By the time we were called to go into the auditorium I had exactly the same feeling as I always have before ANY QUESTIONS. I become a nervous wreck, convinced that I am totally underprepared and won’t have a thought in my head to express when David Dimbleby calls on me.

Some panellists go on stage with no notes, others have reams. Nesrine didn’t have any noted, which I rather admired. I just took on small cue cards with 5 bullet points on each subject. I also had a newspaper article which I would have used against Vince Cable. had Brexit come up. But it didn’t. The notes are a safety valve. In the end I don’t look at them very often, partly because I have to take my glasses off to do so. If I don’t have the glasses on I can’t see individuals in the audience. If I have them on I can’t read anything. I know someone who was on QT recently and they looked over at their fellow panellist’s notes and every potential answer on every conceivable subject was more or less scripted. Too many notes, Mr Mozart!

And so the time came.

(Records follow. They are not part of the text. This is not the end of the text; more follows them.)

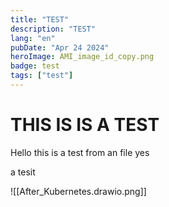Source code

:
 ```yaml
---
title: "TEST"
description: "TEST"
lang: "en"
pubDate: "Apr 24 2024"
heroImage: AMI_image_id_copy.png
badge: test
tags: ["test"]
---
```


# THIS IS IS A TEST
Hello this is a test from an file yes 

a tesit

![[After_Kubernetes.drawio.png]]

We all stood in the wings waiting to be called in by David Dimbleby. I was first, as I was seated on the far side of the stage. I walked in and smiled at the audience before taking my seat. All the others then took theirs. Emily Thornberry got a very loud cheer, which made me think it would be a very pro-Labour audience. In fact, it was a very fair audience and devoid of some of the usual frothing at the mouthers that there have been on the programme in recent months. The whole set is much smaller and more intimate than it seems when watching on TV. You’re much closer to the audience than the TV pictures show.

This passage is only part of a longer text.